(Entries provided)
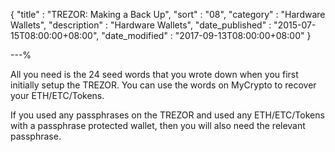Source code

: {
"title" : "TREZOR: Making a Back Up",
"sort" : "08",
"category" : "Hardware Wallets",
"description" : "Hardware Wallets",
"date_published" : "2015-07-15T08:00:00+08:00",
"date_modified" : "2017-09-13T08:00:00+08:00"
}

---%

All you need is the 24 seed words that you wrote down when you first initially setup the TREZOR. You can use the words on MyCrypto to recover your ETH/ETC/Tokens.

If you used any passphrases on the TREZOR and used any ETH/ETC/Tokens with a passphrase protected wallet, then you will also need the relevant passphrase.
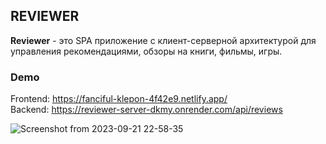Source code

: ## REVIEWER

**Reviewer** - это SPA приложение с клиент-серверной архитектурой для управления рекомендациями, обзоры на книги, фильмы, игры.

### Demo

Frontend: https://fanciful-klepon-4f42e9.netlify.app/                   
Backend: https://reviewer-server-dkmy.onrender.com/api/reviews                          

![Screenshot from 2023-09-21 22-58-35](https://github.com/ullltimate/reviewer/assets/79405266/206e6d8f-c2ac-4276-9ef6-efb18ff6f5cc)



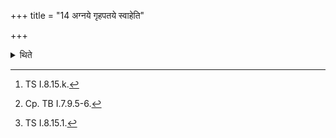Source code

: +++
title = "14 अग्नये गृहपतये स्वाहेति"

+++

<details><summary>थिते</summary>

14. After he (the Adhvaryu) has offered the four libations connected with the unyoking of the chariot with agnaye gr̥hapataye svāhā...[^1] he places the chariot on the chariot stand[^2] along with the charioteer with haṁsahḥ śuciṣad....[^3]  

[^1]: TS I.8.15.k.  

[^2]: Cp. TB I.7.9.5-6.  

[^3]: TS I.8.15.1.  
</details>
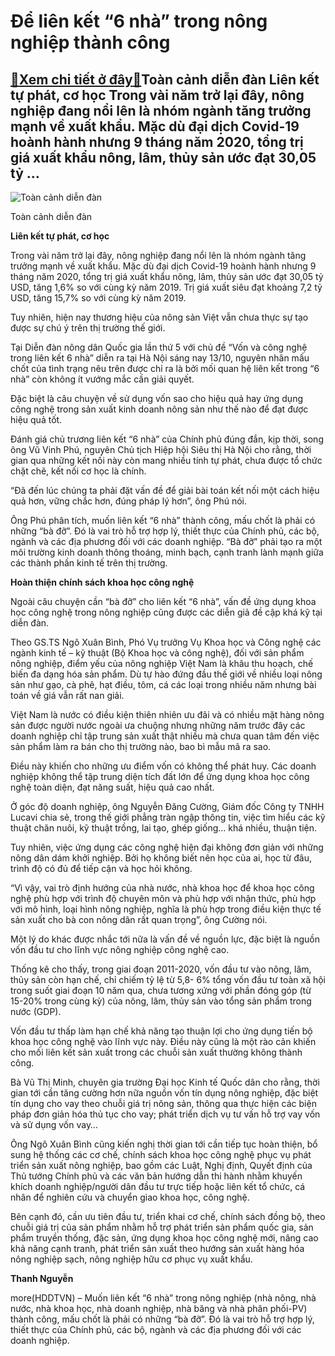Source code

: Để liên kết “6 nhà” trong nông nghiệp thành công
================================================

[:gift:Xem chi tiết ở đây:gift:](https://hddtvn.com/de-lien-ket-6-nha-trong-nong-nghiep-thanh-cong/)Toàn cảnh diễn đàn Liên kết tự phát, cơ học Trong vài năm trở lại đây, nông nghiệp đang nổi lên là nhóm ngành tăng trưởng mạnh về xuất khẩu. Mặc dù đại dịch Covid-19 hoành hành nhưng 9 tháng năm 2020, tổng trị giá xuất khẩu nông, lâm, thủy sản ước đạt 30,05 tỷ …
----------------------------------------------------------------------------------------------------------------------------------------------------------------------------------------------------------------------------------------------------------------------





![Toàn cảnh diễn đàn ](https://haiquanonline.com.vn/stores/news_dataimages/thanhnt/102020/13/11/1331_toan_cYnh_13.10.jpg?rt=20201013111332 "Toàn cảnh diễn đàn ")


Toàn cảnh diễn đàn



**Liên kết tự phát, cơ học**


Trong vài năm trở lại đây, nông nghiệp đang nổi lên là nhóm ngành tăng trưởng mạnh về xuất khẩu. Mặc dù đại dịch Covid-19 hoành hành nhưng 9 tháng năm 2020, tổng trị giá xuất khẩu nông, lâm, thủy sản ước đạt 30,05 tỷ USD, tăng 1,6% so với cùng kỳ năm 2019. Trị giá xuất siêu đạt khoảng 7,2 tỷ USD, tăng 15,7% so với cùng kỳ năm 2019.


Tuy nhiên, hiện nay thương hiệu của nông sản Việt vẫn chưa thực sự tạo được sự chú ý trên thị trường thế giới.


Tại Diễn đàn nông dân Quốc gia lần thứ 5 với chủ đề “Vốn và công nghệ trong liên kết 6 nhà” diễn ra tại Hà Nội sáng nay 13/10, nguyên nhân mấu chốt của tình trạng nêu trên được chỉ ra là bởi mối quan hệ liên kết trong “6 nhà” còn không ít vướng mắc cần giải quyết.


Đặc biệt là câu chuyện về sử dụng vốn sao cho hiệu quả hay ứng dụng công nghệ trong sản xuất kinh doanh nông sản như thế nào để đạt được hiệu quả tốt.


Đánh giá chủ trương liên kết “6 nhà” của Chính phủ đúng đắn, kịp thời, song ông Vũ Vinh Phú, nguyên Chủ tịch Hiệp hội Siêu thị Hà Nội cho rằng, thời gian qua những kết nối này còn mang nhiều tính tự phát, chưa được tổ chức chặt chẽ, kết nối cơ học là chính.


“Đã đến lúc chúng ta phải đặt vấn đề để giải bài toán kết nối một cách hiệu quả hơn, vững chắc hơn, đúng pháp lý hơn”, ông Phú nói.


Ông Phú phân tích, muốn liên kết “6 nhà” thành công, mấu chốt là phải có những “bà đỡ”. Đó là vai trò hỗ trợ hợp lý, thiết thực của Chính phủ, các bộ, ngành và các địa phương đối với các doanh nghiệp. “Bà đỡ” phải tạo ra một môi trường kinh doanh thông thoáng, minh bạch, cạnh tranh lành mạnh giữa các thành phần kinh tế trên thị trường.


**Hoàn thiện chính sách khoa học công nghệ** 


Ngoài câu chuyện cần “bà đỡ” cho liên kết “6 nhà”, vấn đề ứng dụng khoa học công nghệ trong nông nghiệp cũng được các diễn giả đề cập khá kỹ tại diễn đàn.


Theo GS.TS Ngô Xuân Bình, Phó Vụ trưởng Vụ Khoa học và Công nghệ các ngành kinh tế – kỹ thuật (Bộ Khoa học và công nghệ), đối với sản phẩm nông nghiệp, điểm yếu của nông nghiệp Việt Nam là khâu thu hoạch, chế biến đa dạng hóa sản phẩm. Dù tự hào đứng đầu thế giới về nhiều loại nông sản như gạo, cà phê, hạt điều, tôm, cá các loại trong nhiều năm nhưng bài toán về giá vẫn rất nan giải.


Việt Nam là nước có điều kiện thiên nhiên ưu đãi và có nhiều mặt hàng nông sản được người nước ngoài ưa chuộng nhưng những năm trước đây các doanh nghiệp chỉ tập trung sản xuất thật nhiều mà chưa quan tâm đến việc sản phẩm làm ra bán cho thị trường nào, bao bì mẫu mã ra sao.


Điều này khiến cho những ưu điểm vốn có không thể phát huy. Các doanh nghiệp không thể tập trung diện tích đất lớn để ứng dụng khoa học công nghệ toàn diện, đạt năng suất, hiệu quả cao nhất.


Ở góc độ doanh nghiệp, ông Nguyễn Đăng Cường, Giám đốc Công ty TNHH Lucavi chia sẻ, trong thế giới phẳng tràn ngập thông tin, việc tìm hiểu các kỹ thuật chăn nuôi, kỹ thuật trồng, lai tạo, ghép giống… khá nhiều, thuận tiện.


Tuy nhiên, việc ứng dụng các công nghệ hiện đại không đơn giản với những nông dân dám khởi nghiệp. Bởi họ không biết nên học của ai, học từ đâu, trình độ có đủ để tiếp cận và học hỏi không.


“Vì vậy, vai trò định hướng của nhà nước, nhà khoa học để khoa học công nghệ phù hợp với trình độ chuyên môn và phù hợp với nhận thức, phù hợp với mô hình, loại hình nông nghiệp, nghĩa là phù hợp trong điều kiện thực tế sản xuất cho bà con nông dân rất quan trọng”, ông Cường nói.


Một lý do khác được nhắc tới nữa là vấn đề về nguồn lực, đặc biệt là nguồn vốn đầu tư cho lĩnh vực nông nghiệp công nghệ cao.


Thống kê cho thấy, trong giai đoạn 2011-2020, vốn đầu tư vào nông, lâm, thủy sản còn hạn chế, chỉ chiếm tỷ lệ từ 5,8- 6% tổng vốn đầu tư toàn xã hội trong suốt giai đoạn 10 năm qua, chưa tương xứng với phần đóng góp (từ 15-20% trong cùng kỳ) của nông, lâm, thủy sản vào tổng sản phẩm trong nước (GDP).


Vốn đầu tư thấp làm hạn chế khả năng tạo thuận lợi cho ứng dụng tiến bộ khoa học công nghệ vào lĩnh vực này. Điều này cũng là một rào cản khiến cho mối liên kết sản xuất trong các chuỗi sản xuất thường không thành công.


Bà Vũ Thị Minh, chuyên gia trường Đại học Kinh tế Quốc dân cho rằng, thời gian tới cần tăng cường hơn nữa nguồn vốn tín dụng nông nghiệp, đặc biệt tín dụng cho vay theo chuỗi giá trị nông sản, thông qua thực hiện các biện pháp đơn giản hóa thủ tục cho vay; phát triển dịch vụ tư vấn hỗ trợ vay vốn và sử dụng vốn vay…


Ông Ngô Xuân Bình cũng kiến nghị thời gian tới cần tiếp tục hoàn thiện, bổ sung hệ thống các cơ chế, chính sách khoa học công nghệ phục vụ phát triển sản xuất nông nghiệp, bao gồm các Luật, Nghị định, Quyết định của Thủ tướng Chính phủ và các văn bản hướng dẫn thi hành nhằm khuyến khích doanh nghiệp/người dân đầu tư trực tiếp hoặc liên kết tổ chức, cá nhân để nghiên cứu và chuyển giao khoa học, công nghệ.


Bên cạnh đó, cần ưu tiên đầu tư, triển khai cơ chế, chính sách đồng bộ, theo chuỗi giá trị của sản phẩm nhằm hỗ trợ phát triển sản phẩm quốc gia, sản phẩm truyền thống, đặc sản, ứng dụng khoa học công nghệ mới, nâng cao khả năng cạnh tranh, phát triển sản xuất theo hướng sản xuất hàng hóa nông nghiệp sạch, nông nghiệp hữu cơ phục vụ xuất khẩu.




**Thanh Nguyễn**



more(HDDTVN) – Muốn liên kết “6 nhà” trong nông nghiệp (nhà nông, nhà nước, nhà khoa học, nhà doanh nghiệp, nhà băng và nhà phân phối-PV) thành công, mấu chốt là phải có những “bà đỡ”. Đó là vai trò hỗ trợ hợp lý, thiết thực của Chính phủ, các bộ, ngành và các địa phương đối với các doanh nghiệp.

(What is expected)
Provide solely the number of lines in the data that include the word "giản".

(Written reply)
2